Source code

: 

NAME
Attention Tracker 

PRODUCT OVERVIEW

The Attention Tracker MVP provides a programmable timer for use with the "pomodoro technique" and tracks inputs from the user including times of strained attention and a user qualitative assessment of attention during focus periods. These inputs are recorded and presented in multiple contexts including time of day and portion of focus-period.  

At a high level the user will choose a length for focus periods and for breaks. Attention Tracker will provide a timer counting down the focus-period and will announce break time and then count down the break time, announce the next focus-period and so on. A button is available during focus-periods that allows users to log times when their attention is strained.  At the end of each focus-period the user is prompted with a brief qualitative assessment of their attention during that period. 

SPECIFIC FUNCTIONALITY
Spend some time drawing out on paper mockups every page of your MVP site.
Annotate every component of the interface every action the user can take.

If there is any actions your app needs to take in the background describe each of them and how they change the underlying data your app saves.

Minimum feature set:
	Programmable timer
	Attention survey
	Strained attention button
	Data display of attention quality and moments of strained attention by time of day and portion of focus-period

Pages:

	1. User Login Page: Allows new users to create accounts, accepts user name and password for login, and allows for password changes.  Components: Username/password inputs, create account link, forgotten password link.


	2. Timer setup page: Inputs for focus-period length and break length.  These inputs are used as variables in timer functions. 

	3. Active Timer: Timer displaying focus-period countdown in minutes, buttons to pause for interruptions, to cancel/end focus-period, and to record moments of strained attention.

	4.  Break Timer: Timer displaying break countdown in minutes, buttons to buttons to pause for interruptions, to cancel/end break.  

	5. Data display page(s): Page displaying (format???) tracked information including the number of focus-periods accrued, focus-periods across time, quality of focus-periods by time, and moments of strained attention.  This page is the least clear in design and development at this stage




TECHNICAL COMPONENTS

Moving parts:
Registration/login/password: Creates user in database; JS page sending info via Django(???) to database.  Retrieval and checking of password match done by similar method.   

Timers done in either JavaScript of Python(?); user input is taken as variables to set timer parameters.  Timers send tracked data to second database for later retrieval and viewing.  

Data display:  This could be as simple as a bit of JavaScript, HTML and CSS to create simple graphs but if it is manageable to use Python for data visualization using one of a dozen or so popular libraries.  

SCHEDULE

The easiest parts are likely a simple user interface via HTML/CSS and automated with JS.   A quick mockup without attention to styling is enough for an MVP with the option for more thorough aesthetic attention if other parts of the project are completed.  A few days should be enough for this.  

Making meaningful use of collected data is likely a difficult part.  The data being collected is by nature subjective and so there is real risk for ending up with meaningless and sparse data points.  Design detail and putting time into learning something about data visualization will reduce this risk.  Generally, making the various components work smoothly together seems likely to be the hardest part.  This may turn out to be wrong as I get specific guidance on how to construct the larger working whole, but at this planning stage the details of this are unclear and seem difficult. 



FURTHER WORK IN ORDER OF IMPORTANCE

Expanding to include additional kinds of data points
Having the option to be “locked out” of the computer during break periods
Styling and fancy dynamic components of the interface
== == ==
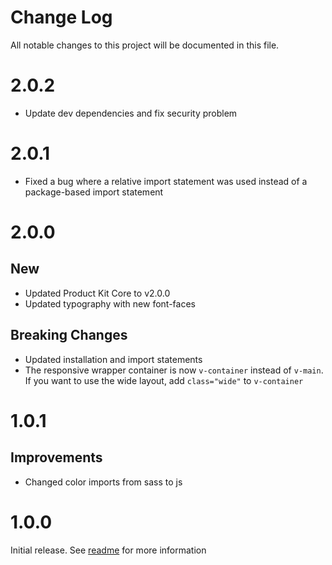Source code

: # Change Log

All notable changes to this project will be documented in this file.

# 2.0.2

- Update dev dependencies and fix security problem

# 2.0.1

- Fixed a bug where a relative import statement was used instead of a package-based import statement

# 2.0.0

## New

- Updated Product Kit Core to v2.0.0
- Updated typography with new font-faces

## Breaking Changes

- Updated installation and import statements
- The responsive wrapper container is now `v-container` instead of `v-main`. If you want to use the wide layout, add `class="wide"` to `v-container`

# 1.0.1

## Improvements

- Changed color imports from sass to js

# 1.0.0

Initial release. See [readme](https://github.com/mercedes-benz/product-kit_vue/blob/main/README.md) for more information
== == ==
- TASK DIRECTIONS:
In the listing above, find the line with "- The responsive" and the line with "Initial release. See". Output those two lines and every line between them, exactly as written.

- TASK OUTPUT:
- The responsive wrapper container is now `v-container` instead of `v-main`. If you want to use the wide layout, add `class="wide"` to `v-container`

# 1.0.1

## Improvements

- Changed color imports from sass to js

# 1.0.0

Initial release. See [readme](https://github.com/mercedes-benz/product-kit_vue/blob/main/README.md) for more information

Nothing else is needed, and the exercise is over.